• **What is needed**
Look through the entries below and return all lines including the word "lemma".
--------------------------------------------------
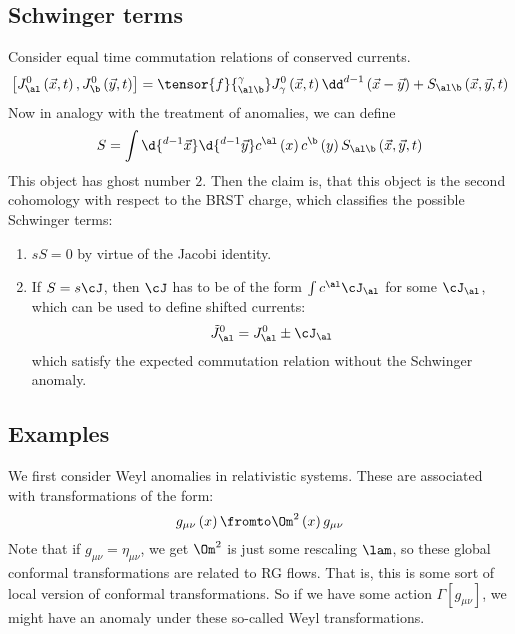 \documentclass{booc}
\begin{document}
\subsection{Schwinger terms}

Consider equal time commutation relations of conserved currents.
\begin{equation}
\left[ J^0_\al\left( \vec{x} , t \right) , J_\b^0\left( \vec{y} , t \right) \right] = 
\tensor{f}{_{\al \b}^\gamma} J^0_\gamma\left( \vec{x} , t \right) \dd^{d-1}\left( \vec{x}- \vec{y} \right)
+ S_{\al \b}\left( \vec{x} , \vec{y} , t \right)
\end{equation}
Now in analogy with the treatment of anomalies, we can define 
\begin{equation}
S = 
\int 
\d{^{d-1}\vec{x}} \d{^{d-1}\vec{y}} 
c^\al \left( x \right)c^\b\left( y \right)S_{\al \b}\left( \vec{x} , \vec{y} , t \right)
\end{equation}
This object has ghost number $2$.
Then the claim is, that this object is the second cohomology with respect to the BRST charge,
which classifies the possible Schwinger terms:
\begin{enumerate}
\item $sS = 0$ by virtue of the Jacobi identity.
\item If $S = s\cJ$, then $\cJ$ has to be of the form $\int c^\al \cJ_\al$ for some $\cJ_\al$, 
which can be used to define shifted currents:
\begin{equation}
\tilde J_\al^0 = J_\al^0 \pm \cJ_\al
\end{equation}
which satisfy the expected commutation relation without the Schwinger anomaly.
\end{enumerate}

\subsection{Examples}

We first consider Weyl anomalies in relativistic systems. 
These are associated with transformations of the form:
\begin{equation}
g_{\mu\nu}\left( x \right) \fromto \Om^2\left( x \right) g_{\mu\nu}
\end{equation}
Note that if $g_{\mu\nu} = \eta_{\mu\nu}$, we get
$\Om^2$ is just some rescaling $\lam$, so these global conformal
transformations are related to RG flows.
That is, this is some sort of local version of conformal transformations.
So if we have some action $\Gamma\left[ g_{\mu\nu} \right]$, we might have an anomaly under these
so-called Weyl transformations. 
\end{document}
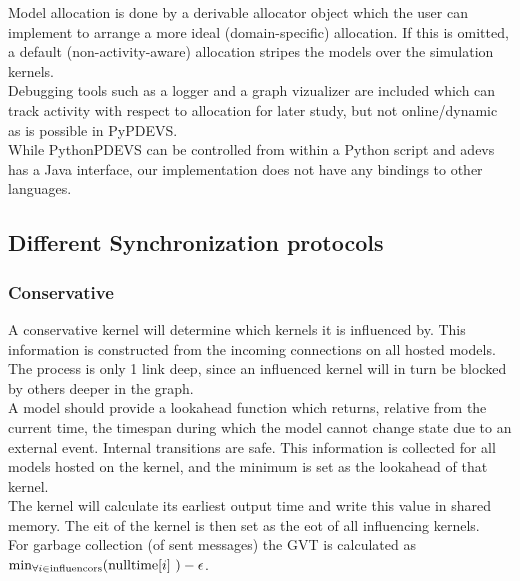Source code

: Model allocation is done by a derivable allocator object which the user can implement to arrange a more ideal (domain-specific) allocation. If this is omitted, a default (non-activity-aware) allocation stripes the models over the simulation kernels.\\
Debugging tools such as a logger and a graph vizualizer are included which can track activity with respect to allocation for later study, but not online/dynamic as is possible in PyPDEVS.\\
While PythonPDEVS can be controlled from within a Python script and adevs has a Java interface, our implementation does not have any bindings to other languages.

\subsection{Different Synchronization protocols}
\subsubsection{Conservative}
A conservative kernel will determine which kernels it is influenced by. This information is constructed from the incoming connections on all hosted models. The process is only 1 link deep, since an influenced kernel will in turn be blocked by others deeper in the graph.\\
A model should provide a lookahead function which returns, relative from the current time, the timespan during which the model cannot change state due to an external event. Internal transitions are safe. This information is collected for all models hosted on the kernel, and the minimum is set as the lookahead of that kernel. \\
The kernel will calculate its earliest output time and write this value in shared memory. The eit of the kernel is then set as the eot of all influencing kernels. \\
For garbage collection (of sent messages) the GVT is calculated as $\min_{\forall i \in \textup{influencors}}( \textup{nulltime}[i]\ )  - \epsilon $. %

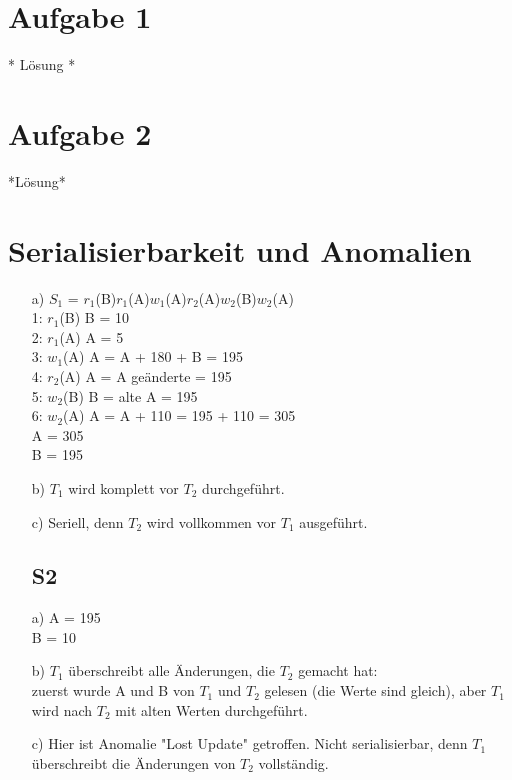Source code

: \documentclass[a4paper,12pt]{scrartcl}
\begin{document}
\section{Aufgabe 1}
* L\"osung *

\section{Aufgabe 2}
*L\"osung*

\section{Serialisierbarkeit und Anomalien} 	
\begin{enumerate}
\subsection*{S1}
	\item[a)]
	\(S_1\) = \(r_1\)(B)\(r_1\)(A)\(w_1\)(A)\(r_2\)(A)\(w_2\)(B)\(w_2\)(A)\\
	1: \(r_1\)(B)  B = 10\\
	2: \(r_1\)(A)  A = 5\\
	3: \(w_1\)(A)  A = A + 180 + B = 195\\
	4: \(r_2\)(A)  A = A ge\"anderte = 195\\
	5: \(w_2\)(B)  B = alte A = 195\\
	6: \(w_2\)(A)  A = A + 110 = 195 + 110 = 305\\
	A = 305\\
	B = 195
	
	\item[b)]
	\(T_1\) wird komplett vor \(T_2\) durchgeführt.
	
	\item[c)]
	Seriell, denn \(T_2\) wird vollkommen vor \(T_1\) ausgeführt.
	
\subsection*{S2}
	\item[a)]
	A = 195\\
	B = 10
	\item[b)]
	\(T_1\) überschreibt alle Änderungen, die \(T_2\) gemacht hat: \\
	zuerst wurde A und B von \(T_1\) und \(T_2\) gelesen (die Werte sind gleich), aber \(T_1\) wird nach \(T_2\) mit alten Werten durchgeführt. 
	\item[c)]
	Hier ist Anomalie "Lost Update" getroffen. Nicht serialisierbar, denn \(T_1\) überschreibt die Änderungen von \(T_2\) vollständig. 
	

\end{enumerate}
\end{document}
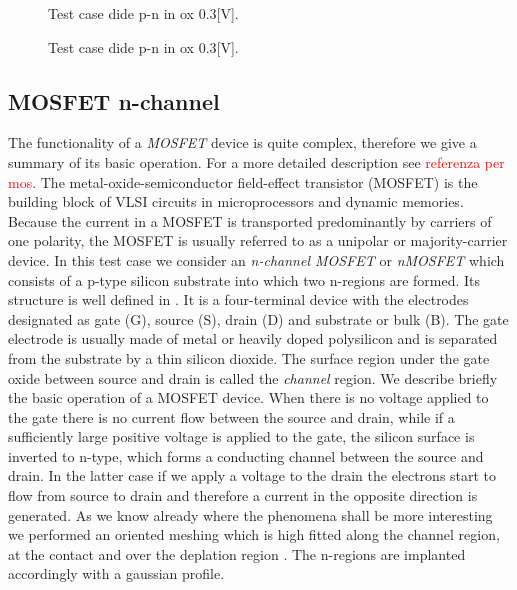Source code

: \begin{figure}[!h]
\centering
{}
\hspace{1cm}
\caption{Test case dide p-n in ox 0.3[V].}
\label{fig: edensity diodeox}
\end{figure}

\begin{figure}[!h]
\centering
{}
\hspace{1cm}
\caption{Test case dide p-n in ox 0.3[V].}
\label{fig: hdensity diodeox}
\end{figure}

\clearpage









\subsection{MOSFET n-channel}

The functionality of a \textit{MOSFET} device is quite complex, therefore we give a summary of its basic operation. For a more detailed description see \textcolor{red}{referenza per mos}.
The metal-oxide-semiconductor field-effect transistor (MOSFET) is the building block of VLSI circuits in microprocessors and dynamic memories. Because the current in a MOSFET is transported predominantly by carriers of one polarity, the MOSFET is usually referred to as a unipolar or majority-carrier device.
In this test case we consider an \textit{n-channel MOSFET} or \textit{nMOSFET} which consists of a p-type silicon substrate into which two n-regions are formed. 
Its structure is well defined in . It is a four-terminal device with the electrodes designated as gate (G), source (S), drain (D) and substrate or bulk (B). The gate electrode is usually made of metal or heavily doped polysilicon and is separated from the substrate by a thin silicon dioxide. The surface region under the gate  oxide between source and drain is called the \textit{channel} region.
We describe briefly the basic operation of a MOSFET device.
When there is no voltage applied to the gate there is no current flow between the source and drain, while if a sufficiently large positive voltage is applied to the gate, the silicon surface is inverted to n-type, which forms a conducting channel between the source and drain. In the latter case if we apply a voltage to the drain the electrons start to flow from source to drain and therefore a current in the opposite direction is generated. 
As we know already where the phenomena shall be more interesting we performed an oriented meshing which is high fitted along the channel region, at the contact and over the deplation region . The n-regions are implanted accordingly with a gaussian profile.


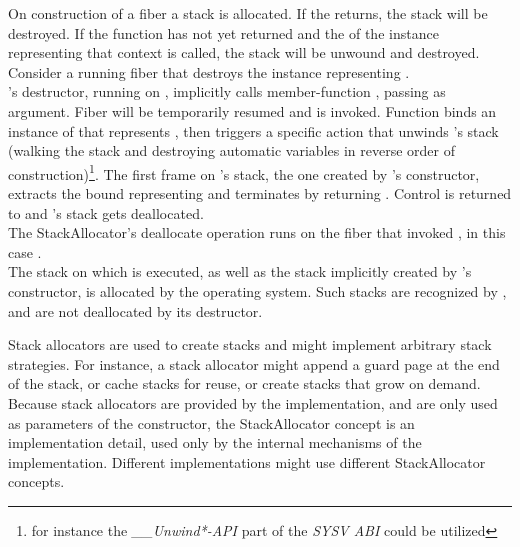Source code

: \label{destruction}

On construction of a fiber a stack is allocated. If the \entryfn\xspace returns,
the stack will be destroyed. If the function has not yet returned and the
 of the \fiber instance representing that context is called,
the stack will be unwound and destroyed.\\

Consider a running fiber  that destroys the \fiber instance
representing .\\

's destructor, running on , implicitly calls member-function
\resumewith, passing \unwindfib as
argument. Fiber  will be temporarily resumed and \unwindfib is
invoked. Function \unwindfib binds an instance of \fiber that
represents , then triggers a specific action that
unwinds 's stack
(walking the stack and destroying automatic variables in reverse order of
construction)\footnote{for instance the \emph{\_\_Unwind*-API} part of the
\emph{SYSV ABI} could be utilized}.
The first frame on 's stack, the one created by \fiber's constructor,
extracts the bound \fiber representing  and terminates  by returning
. Control is returned to  and 's
stack gets deallocated.\\

The StackAllocator's deallocate operation runs on the fiber that invoked
\dtor, in this case .\\

The stack on which  is executed, as well as the stack implicitly
created by 's constructor, is allocated by the operating
system. Such stacks are recognized by \fiber, and are not deallocated by its
destructor.


\label{stackalloc}

Stack allocators are used to create stacks and might implement arbitrary stack
strategies. For instance, a stack allocator might append a guard page at the end
of the stack, or cache stacks for reuse, or create stacks that grow on demand.\\

Because stack allocators are provided by the implementation, and are only used
as parameters of the constructor, the StackAllocator concept is an
implementation detail, used only by the internal mechanisms of the
implementation. Different implementations might use different StackAllocator
concepts.\\


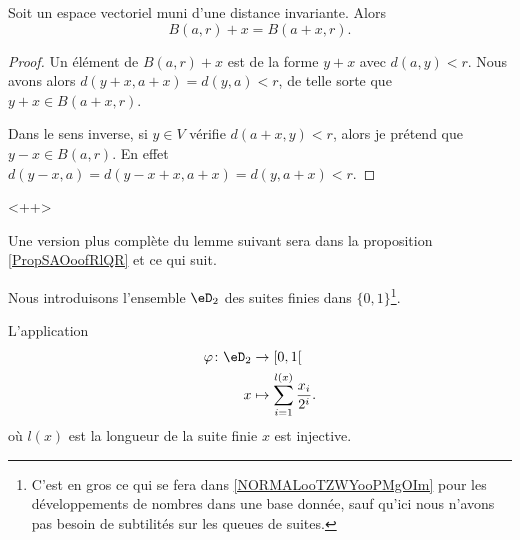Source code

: \begin{lemma}        \label{LEMooZNBAooOhEwJd}
	Soit un espace vectoriel muni d'une distance invariante. Alors
	\begin{equation}
		B(a,r)+x=B(a+x,r).
	\end{equation}
\end{lemma}

\begin{proof}
	Un élément de \( B(a,r)+x\) est de la forme \( y+x\) avec \( d(a,y)<r\). Nous avons alors \( d(y+x,a+x)=d(y,a)<r\), de telle sorte que \( y+x\in B(a+x,r)\).

	Dans le sens inverse, si \( y\in V\) vérifie \( d(a+x,y)<r\), alors je prétend que \( y-x\in B(a,r)\). En effet \( d(y-x,a)=d(y-x+x,a+x)=d(y,a+x)<r\).
\end{proof}
<++>

Une version plus complète du lemme suivant sera dans la proposition \ref{PropSAOoofRlQR} et ce qui suit.
\begin{lemma}      \label{LEMooIQBXooUEtdoy}
	Nous introduisons l'ensemble \( \eD_2\) des suites finies dans \( \{ 0,1 \}\)\footnote{C'est en gros ce qui se fera dans \ref{NORMALooTZWYooPMgOIm} pour les développements de nombres dans une base donnée, sauf qu'ici nous n'avons pas besoin de subtilités sur les queues de suites.}.

	L'application
	\begin{equation}
		\begin{aligned}
			\varphi\colon \eD_2 & \to \mathopen[ 0 , 1 \mathclose[              \\
			x                   & \mapsto \sum_{i=1}^{l(x)}\frac{ x_i }{ 2^i }.
		\end{aligned}
	\end{equation}
	où \( l(x)\) est la longueur de la suite finie \( x\) est injective.
\end{lemma}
--------------------------------------------------
• **Output for this task**
: \begin{lemma}        \label{LEMooZNBAooOhEwJd}
\end{lemma}
\begin{lemma}      \label{LEMooIQBXooUEtdoy}
\end{lemma}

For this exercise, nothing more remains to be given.